As autoridades disseram que estavam fazendo isso para o seu próprio bem. Elas afirmaram que, assim como milhares de outros jordanianos de origem palestina, ele estava sendo despido de sua cidadania para preservar seu direito de, algum dia, retornar à Cisjordânia ocupada ou ao leste de Jerusalém.

“Eles me deram um papel que dizia: ‘Agora você é palestino’”, disse Haddad, relembrando o dia, três anos atrás, em que sua vida mudou.

Em um relatório intitulado “Novamente sem estado”, publicado em fevereiro, a organização Human Rights Watch afirmou que 2.700 pessoas na Jordânia perderam sua cidadania de 2004 a 2008, e que pelo menos outras 200 mil permanecem vulneráveis, em grande parte aqueles que se mudaram para o exterior em algum momento em busca de trabalho.
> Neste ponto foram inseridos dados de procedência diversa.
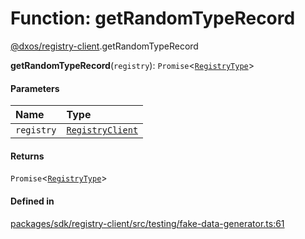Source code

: # Function: getRandomTypeRecord

[@dxos/registry-client](../modules/dxos_registry_client.md).getRandomTypeRecord

**getRandomTypeRecord**(`registry`): `Promise`<[`RegistryType`](../types/dxos_registry_client.RegistryType.md)\>

#### Parameters

| Name | Type |
| :------ | :------ |
| `registry` | [`RegistryClient`](../classes/dxos_registry_client.RegistryClient.md) |

#### Returns

`Promise`<[`RegistryType`](../types/dxos_registry_client.RegistryType.md)\>

#### Defined in

[packages/sdk/registry-client/src/testing/fake-data-generator.ts:61](https://github.com/dxos/dxos/blob/main/packages/sdk/registry-client/src/testing/fake-data-generator.ts#L61)

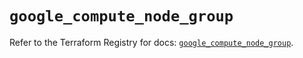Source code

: # `google_compute_node_group`

Refer to the Terraform Registry for docs: [`google_compute_node_group`](https://registry.terraform.io/providers/hashicorp/google/6.49.2/docs/resources/compute_node_group).
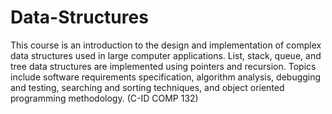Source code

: # Data-Structures

This course is an introduction to the design and implementation of complex data structures used in large computer applications. List, stack, queue, and tree data structures are implemented using pointers and recursion. Topics include software requirements specification, algorithm analysis, debugging and testing, searching and sorting techniques, and object oriented programming methodology. (C-ID COMP 132) 
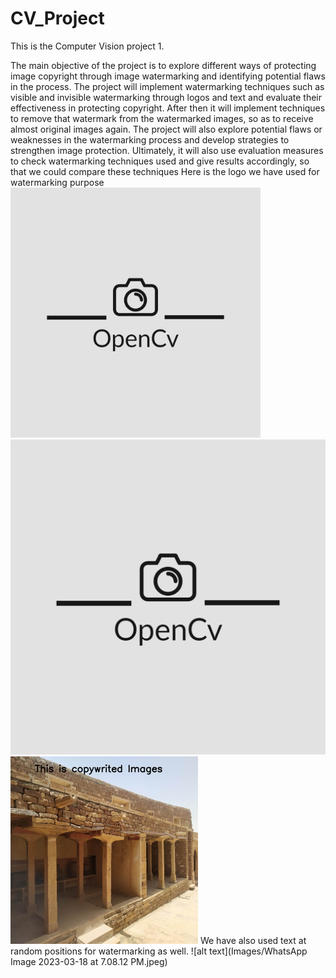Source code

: # CV_Project
This is the Computer Vision project 1.

The main objective of the project is to explore different ways of protecting image copyright through image watermarking and identifying potential flaws in the process.
The project will implement watermarking techniques such as visible and invisible watermarking through logos and text and evaluate their effectiveness in protecting copyright.
After then it will implement techniques to remove that watermark from the watermarked images, so as to receive almost original images again. The project will also explore potential flaws or weaknesses in the watermarking process and develop strategies to strengthen image protection. Ultimately, it will also use evaluation measures to check watermarking techniques used and give results accordingly, so that we could compare these techniques
Here is the logo we have used for watermarking purpose
<img src="Images/3.jpeg" alt="image_description" width="400"/>
![alt text](Images/3.jpeg)
<img src="Images/WhatsApp Image 2023-03-18 at 7.08.12 PM.jpeg" alt="image_description" width="300"/>
We have also used text at random positions for watermarking as well.
![alt text](Images/WhatsApp Image 2023-03-18 at 7.08.12 PM.jpeg)

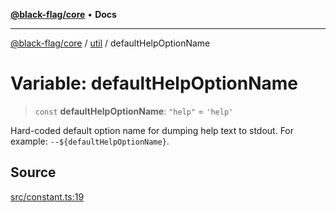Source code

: [**@black-flag/core**](../../README.md) • **Docs**

***

[@black-flag/core](../../README.md) / [util](../README.md) / defaultHelpOptionName

# Variable: defaultHelpOptionName

> `const` **defaultHelpOptionName**: `"help"` = `'help'`

Hard-coded default option name for dumping help text to stdout. For example:
`--${defaultHelpOptionName}`.

## Source

[src/constant.ts:19](https://github.com/Xunnamius/black-flag/blob/078357b0a89baf1ca6264881df1614997567a0db/src/constant.ts#L19)
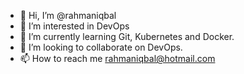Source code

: - 👋 Hi, I’m @rahmaniqbal
- 👀 I’m interested in DevOps
- 🌱 I’m currently learning Git, Kubernetes and Docker.
- 💞️ I’m looking to collaborate on DevOps.
- 📫 How to reach me rahmaniqbal@hotmail.com

<!---
rahmaniqbal/rahmaniqbal is a ✨ special ✨ repository because its `README.md` (this file) appears on your GitHub profile.
You can click the Preview link to take a look at your changes.
--->
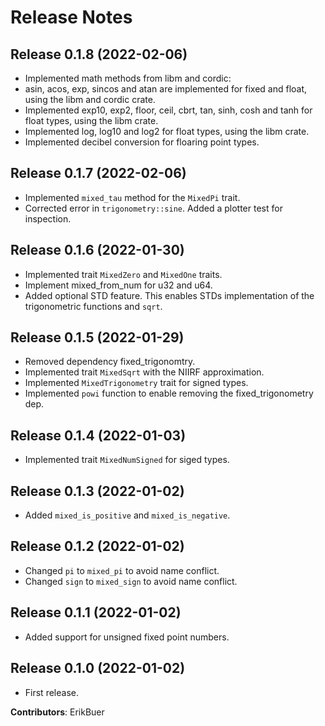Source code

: # Release Notes

## Release 0.1.8 (2022-02-06)

- Implemented math methods from libm and cordic:
- asin, acos, exp, sincos and atan are implemented for fixed and float, using the libm and cordic crate.
- Implemented exp10, exp2, floor, ceil, cbrt, tan, sinh, cosh and tanh for float types, using the libm crate.
- Implemented log, log10 and log2 for float types, using the libm crate.
- Implemented decibel conversion for floaring point types.

## Release 0.1.7 (2022-02-06)

- Implemented `mixed_tau` method for the `MixedPi` trait.
- Corrected error in `trigonometry::sine`. Added a plotter test for inspection.

## Release 0.1.6 (2022-01-30)

- Implemented trait `MixedZero` and `MixedOne` traits.
- Implement mixed_from_num for u32 and u64.
- Added optional STD feature. This enables STDs implementation of the trigonometric functions and `sqrt`.

## Release 0.1.5 (2022-01-29)

- Removed dependency fixed_trigonomtry.
- Implemented trait `MixedSqrt` with the NIIRF approximation.
- Implemented `MixedTrigonometry` trait for signed types.
- Implemented `powi` function to enable removing the fixed_trigonometry dep.

## Release 0.1.4 (2022-01-03)

- Implemented trait `MixedNumSigned` for siged types.

## Release 0.1.3 (2022-01-02)

- Added `mixed_is_positive` and `mixed_is_negative`.

## Release 0.1.2 (2022-01-02)

- Changed `pi` to `mixed_pi` to avoid name conflict.
- Changed `sign` to `mixed_sign` to avoid name conflict.

## Release 0.1.1 (2022-01-02)

- Added support for unsigned fixed point numbers.

## Release 0.1.0 (2022-01-02)

- First release.

**Contributors**: ErikBuer
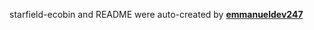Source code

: starfield-ecobin and README were auto-created by [**emmanueldev247**](https://github.com/emmanueldev247/)
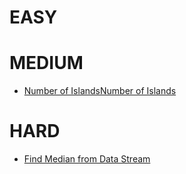 # EASY #


# MEDIUM #

- [Number of IslandsNumber of Islands](src/main/resources/com/lun/medium/NumberOfIslands.md)

# HARD #

- [Find Median from Data Stream](src/main/resources/com/lun/hard/FindMedianFromDataStream.md)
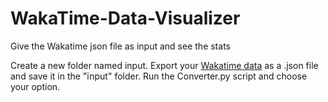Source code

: # WakaTime-Data-Visualizer
Give the Wakatime json file as input and see the stats

Create a new folder named input.
Export your [Wakatime data](https://wakatime.com/settings/account) as a .json file and save it in the "ïnput" folder.
Run the Converter.py script and choose your option.
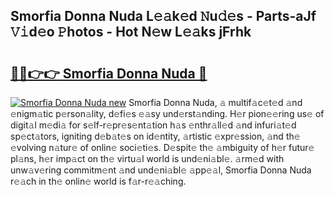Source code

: ## Smorfia Donna Nuda L𝚎𝚊k𝚎d 𝙽u𝚍𝚎s - Parts-aJf 𝚅𝚒d𝚎o 𝙿hotos - Hot N𝚎w L𝚎𝚊ks jFrhk

# <h2><a href="http://kve975.teov.top/?on=Smorfia+Donna+Nuda">🔗🔗👉👉 Smorfia Donna Nuda 🔗</a></h2>

[![Smorfia Donna Nuda new](https://i.imgur.com/QqkWNDz.gif)](http://kve975.teov.top/?on=Smorfia+Donna+Nuda)
Smorfia Donna Nuda, 𝚊 multif𝚊c𝚎t𝚎d 𝚊nd 𝚎nigm𝚊tic p𝚎rson𝚊lity, d𝚎fi𝚎s 𝚎𝚊sy und𝚎rst𝚊nding. H𝚎r pion𝚎𝚎ring us𝚎 of digit𝚊l m𝚎di𝚊 for s𝚎lf-r𝚎pr𝚎s𝚎nt𝚊tion h𝚊s 𝚎nthr𝚊ll𝚎d 𝚊nd infuri𝚊t𝚎d sp𝚎ct𝚊tors, igniting d𝚎b𝚊t𝚎s on id𝚎ntity, 𝚊rtistic 𝚎xpr𝚎ssion, 𝚊nd th𝚎 𝚎volving n𝚊tur𝚎 of onlin𝚎 soci𝚎ti𝚎s. D𝚎spit𝚎 th𝚎 𝚊mbiguity of h𝚎r futur𝚎 pl𝚊ns, h𝚎r imp𝚊ct on th𝚎 virtu𝚊l world is und𝚎ni𝚊bl𝚎. 𝚊rm𝚎d with unw𝚊v𝚎ring commitm𝚎nt 𝚊nd und𝚎ni𝚊bl𝚎 𝚊pp𝚎𝚊l, Smorfia Donna Nuda r𝚎𝚊ch in th𝚎 onlin𝚎 world is f𝚊r-r𝚎𝚊ching.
O governo diz que está tentando ajudar ao exigir que jordanianos de origem palestina que deixaram a Cisjordânia ou Jerusalém após a guerra de 1867 mantenham válidos seus documentos israelenses. Isso virou um tema mais urgente recentemente, dizem analistas políticos e membros do governo, com a ascensão de um governo israelense de direita e seu ministro das relações exteriores ultra-conservador, Avigdor Lieberman.

“Não é segredo que alguns elementos em Israel gostariam de ver as áreas palestinas sem as pessoas”, disse Nabil Sharif, ministro de estado e porta-voz do governo da Jordânia. “Não queremos fazer parte disso.”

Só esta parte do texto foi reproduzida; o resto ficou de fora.